My actual point here is to outline the ways in which I am rethinking my solution of mixed income housing to solve the problem of inequitable school funding (and all its concomitants). I still believe everything I said about the value of mixed income housing; however, I am expanding my theory to include not just the context of schooling, but also the practices within schools.

I’ve never believed that racial integration would eradicate racism. That theory to me has always been illogical and flawed. Proximity doesn’t change attitudes; it leads to polarization and stronger identification with in-groups. INTERACTION changes attitudes. It really is a catch 22 because we know that between-group interactions lead to higher achievements (because of shared knowledge/skills), but we need teachers, policies, and school climates supportive of that interaction. Diversity means nothing if there are no relationships between diverse peoples.

mixed class

Beverly Tatum made that clear in her classic text, Why are all the Black Kids Sitting Together in the Cafeteria? It is dangerous to believe that mixed income (and consequently, mixed race) schools will magically make everything better. It will not. Those attitudes will trickle into the classroom and before we know it, separate but equal will be WITHIN the schools, not BETWEEN schools. As we see in the article about mixed income housing in New York, those in power not only want to be in power, they want to be SEEN being in power. They want to FEEL in power. What does this mean for the schooling experiences of low income children? Will they be made to sit in the back of the classroom? Will they have separate lockers? Different teachers? We already know that even in the mixed race schools we do have, students of color are labeled special education and tracked into remedial courses at disproportionate rates. They are also suspended and expelled at rates three times that of white students.
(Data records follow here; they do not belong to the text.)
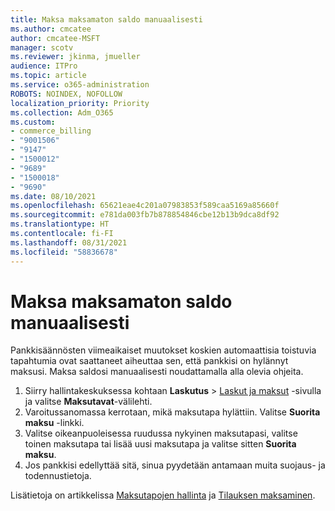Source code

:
 ```yaml
---
title: Maksa maksamaton saldo manuaalisesti
ms.author: cmcatee
author: cmcatee-MSFT
manager: scotv
ms.reviewer: jkinma, jmueller
audience: ITPro
ms.topic: article
ms.service: o365-administration
ROBOTS: NOINDEX, NOFOLLOW
localization_priority: Priority
ms.collection: Adm_O365
ms.custom:
- commerce_billing
- "9001506"
- "9147"
- "1500012"
- "9689"
- "1500018"
- "9690"
ms.date: 08/10/2021
ms.openlocfilehash: 65621eae4c201a07983853f589caa5169a85660f
ms.sourcegitcommit: e781da003fb7b878854846cbe12b13b9dca8df92
ms.translationtype: HT
ms.contentlocale: fi-FI
ms.lasthandoff: 08/31/2021
ms.locfileid: "58836678"
---
```

# <a name="manually-pay-an-outstanding-balance"></a>Maksa maksamaton saldo manuaalisesti

Pankkisäännösten viimeaikaiset muutokset koskien automaattisia toistuvia tapahtumia ovat saattaneet aiheuttaa sen, että pankkisi on hylännyt maksusi. Maksa saldosi manuaalisesti noudattamalla alla olevia ohjeita.

1. Siirry hallintakeskuksessa kohtaan **Laskutus** > [Laskut ja maksut](https://go.microsoft.com/fwlink/p/?linkid=2018806) -sivulla ja valitse **Maksutavat**-välilehti.
2. Varoitussanomassa kerrotaan, mikä maksutapa hylättiin. Valitse **Suorita maksu** -linkki.
3. Valitse oikeanpuoleisessa ruudussa nykyinen maksutapasi, valitse toinen maksutapa tai lisää uusi maksutapa ja valitse sitten **Suorita maksu**.
4. Jos pankkisi edellyttää sitä, sinua pyydetään antamaan muita suojaus- ja todennustietoja.

Lisätietoja on artikkelissa [Maksutapojen hallinta](https://docs.microsoft.com/microsoft-365/commerce/billing-and-payments/manage-payment-methods) ja [Tilauksen maksaminen](https://docs.microsoft.com/microsoft-365/commerce/billing-and-payments/pay-for-your-subscription).
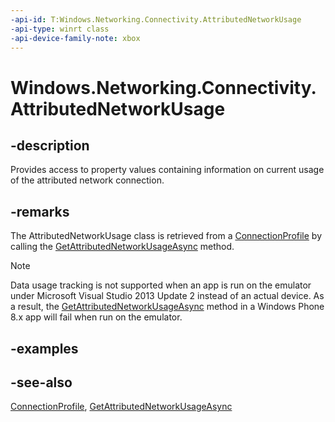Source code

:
 ```yaml
---
-api-id: T:Windows.Networking.Connectivity.AttributedNetworkUsage
-api-type: winrt class
-api-device-family-note: xbox
---
```


<!-- Class syntax.
public class AttributedNetworkUsage : Windows.Networking.Connectivity.IAttributedNetworkUsage
-->

# Windows.Networking.Connectivity.AttributedNetworkUsage

## -description
Provides access to property values containing information on current usage of the attributed network connection.

## -remarks
The AttributedNetworkUsage class is retrieved from a [ConnectionProfile](connectionprofile.md) by calling the [GetAttributedNetworkUsageAsync](connectionprofile_getattributednetworkusageasync_1743384794.md) method.

> [!NOTE]
> Data usage tracking is not supported when an app is run on the emulator under Microsoft Visual Studio 2013 Update 2 instead of an actual device. As a result, the [GetAttributedNetworkUsageAsync](connectionprofile_getattributednetworkusageasync_1743384794.md) method in a Windows Phone 8.x app will fail when run on the emulator.

## -examples

## -see-also
[ConnectionProfile](connectionprofile.md), [GetAttributedNetworkUsageAsync](connectionprofile_getattributednetworkusageasync_1743384794.md)
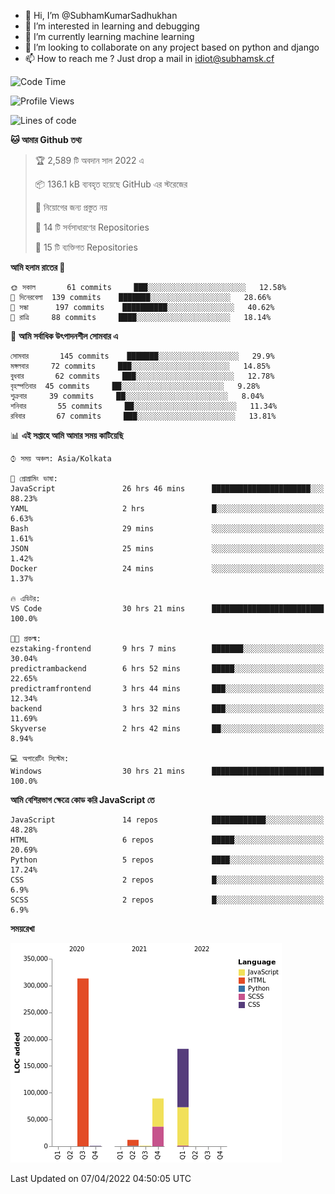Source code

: - 👋 Hi, I’m @SubhamKumarSadhukhan
- 👀 I’m interested in learning and debugging
- 🌱 I’m currently learning machine learning
- 💞️ I’m looking to collaborate on any project based on python and django
- 📫 How to reach me ?
      Just drop a mail in idiot@subhamsk.cf

<!---
SubhamKumarSadhukhan/SubhamKumarSadhukhan is a ✨ special ✨ repository because its `README.md` (this file) appears on your GitHub profile.
You can click the Preview link to take a look at your changes.
--->


<!--START_SECTION:waka-->
![Code Time](http://img.shields.io/badge/Code%20Time-401%20hrs%2030%20mins-blue)

![Profile Views](http://img.shields.io/badge/%E0%A6%AA%E0%A7%8D%E0%A6%B0%E0%A7%8B%E0%A6%AB%E0%A6%BE%E0%A6%87%E0%A6%B2%20%E0%A6%A6%E0%A6%B0%E0%A7%8D%E0%A6%B6%E0%A6%A8-2-blue)

![Lines of code](https://img.shields.io/badge/%E0%A6%B9%E0%A7%8D%E0%A6%AF%E0%A6%BE%E0%A6%B2%E0%A7%8B%20%E0%A6%93%E0%A6%AF%E0%A6%BC%E0%A6%BE%E0%A6%B0%E0%A7%8D%E0%A6%B2%E0%A7%8D%E0%A6%A1%20%E0%A6%A5%E0%A7%87%E0%A6%95%E0%A7%87%20%E0%A6%86%E0%A6%AE%E0%A6%BF%20%E0%A6%B2%E0%A6%BF%E0%A6%96%E0%A7%87%E0%A6%9B%E0%A6%BF-598%20Thousand%20%E0%A6%95%E0%A7%8B%E0%A6%A1%E0%A7%87%E0%A6%B0%20%E0%A6%B2%E0%A6%BE%E0%A6%87%E0%A6%A8-blue)

**🐱 আমার Github তথ্য** 

> 🏆 2,589 টি অবদান সাল 2022 এ
 > 
> 📦 136.1 kB ব্যবহৃত হয়েছে GitHub এর স্টরেজের 
 > 
> 🚫 নিয়োগের জন্য প্রস্তুত নয়
 > 
> 📜 14 টি সর্বসাধারণের Repositories 
 > 
> 🔑 15 টি ব্যক্তিগত Repositories  
 > 
**আমি হলাম রাতের 🦉** 

```text
🌞 সকাল       61 commits     ███░░░░░░░░░░░░░░░░░░░░░░   12.58% 
🌆 দিনেরবেলা  139 commits    ███████░░░░░░░░░░░░░░░░░░   28.66% 
🌃 সন্ধা      197 commits    ██████████░░░░░░░░░░░░░░░   40.62% 
🌙 রাত্রি     88 commits     ████░░░░░░░░░░░░░░░░░░░░░   18.14%

```
📅 **আমি সর্বাধিক উৎপাদনশীল সোমবার এ** 

```text
সোমবার       145 commits    ███████░░░░░░░░░░░░░░░░░░   29.9% 
মঙ্গলবার     72 commits     ███░░░░░░░░░░░░░░░░░░░░░░   14.85% 
বুধবার       62 commits     ███░░░░░░░░░░░░░░░░░░░░░░   12.78% 
বৃহস্পতিবার  45 commits     ██░░░░░░░░░░░░░░░░░░░░░░░   9.28% 
শুক্রবার     39 commits     ██░░░░░░░░░░░░░░░░░░░░░░░   8.04% 
শনিবার       55 commits     ██░░░░░░░░░░░░░░░░░░░░░░░   11.34% 
রবিবার       67 commits     ███░░░░░░░░░░░░░░░░░░░░░░   13.81%

```


📊 **এই সপ্তাহে আমি আমার সময় কাটিয়েছি** 

```text
⌚︎ সময় অঞ্চল: Asia/Kolkata

💬 প্রোগ্রামিং ভাষা: 
JavaScript               26 hrs 46 mins      ██████████████████████░░░   88.23% 
YAML                     2 hrs               █░░░░░░░░░░░░░░░░░░░░░░░░   6.63% 
Bash                     29 mins             ░░░░░░░░░░░░░░░░░░░░░░░░░   1.61% 
JSON                     25 mins             ░░░░░░░░░░░░░░░░░░░░░░░░░   1.42% 
Docker                   24 mins             ░░░░░░░░░░░░░░░░░░░░░░░░░   1.37%

🔥 এডিটর: 
VS Code                  30 hrs 21 mins      █████████████████████████   100.0%

🐱‍💻 প্রকল্ম: 
ezstaking-frontend       9 hrs 7 mins        ███████░░░░░░░░░░░░░░░░░░   30.04% 
predictrambackend        6 hrs 52 mins       █████░░░░░░░░░░░░░░░░░░░░   22.65% 
predictramfrontend       3 hrs 44 mins       ███░░░░░░░░░░░░░░░░░░░░░░   12.34% 
backend                  3 hrs 32 mins       ███░░░░░░░░░░░░░░░░░░░░░░   11.69% 
Skyverse                 2 hrs 42 mins       ██░░░░░░░░░░░░░░░░░░░░░░░   8.94%

💻 অপারেটিং সিস্টেম: 
Windows                  30 hrs 21 mins      █████████████████████████   100.0%

```

**আমি বেশিরভাগ ক্ষেত্রে কোড করি JavaScript তে** 

```text
JavaScript               14 repos            ████████████░░░░░░░░░░░░░   48.28% 
HTML                     6 repos             █████░░░░░░░░░░░░░░░░░░░░   20.69% 
Python                   5 repos             ████░░░░░░░░░░░░░░░░░░░░░   17.24% 
CSS                      2 repos             █░░░░░░░░░░░░░░░░░░░░░░░░   6.9% 
SCSS                     2 repos             █░░░░░░░░░░░░░░░░░░░░░░░░   6.9%

```


**সময়রেখা**

![Chart not found](https://raw.githubusercontent.com/SubhamKumarSadhukhan/SubhamKumarSadhukhan/main/charts/bar_graph.png) 


 Last Updated on 07/04/2022 04:50:05 UTC
<!--END_SECTION:waka-->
If this is the outcome of mixed income schools, I am pulling a Diane Ravitch. I rescind my support of mixed income housing and mixed income schools. I’d rather my child be in an underfunded school with fewer resources than be treated like an outcast in a well-funded school. I can supplement my child’s education, but I can’t repair my child’s broken spirit.

This is not a choice I or any parent should have to make. When will we wake up from the reality that we are sleepwalking back to Plessy?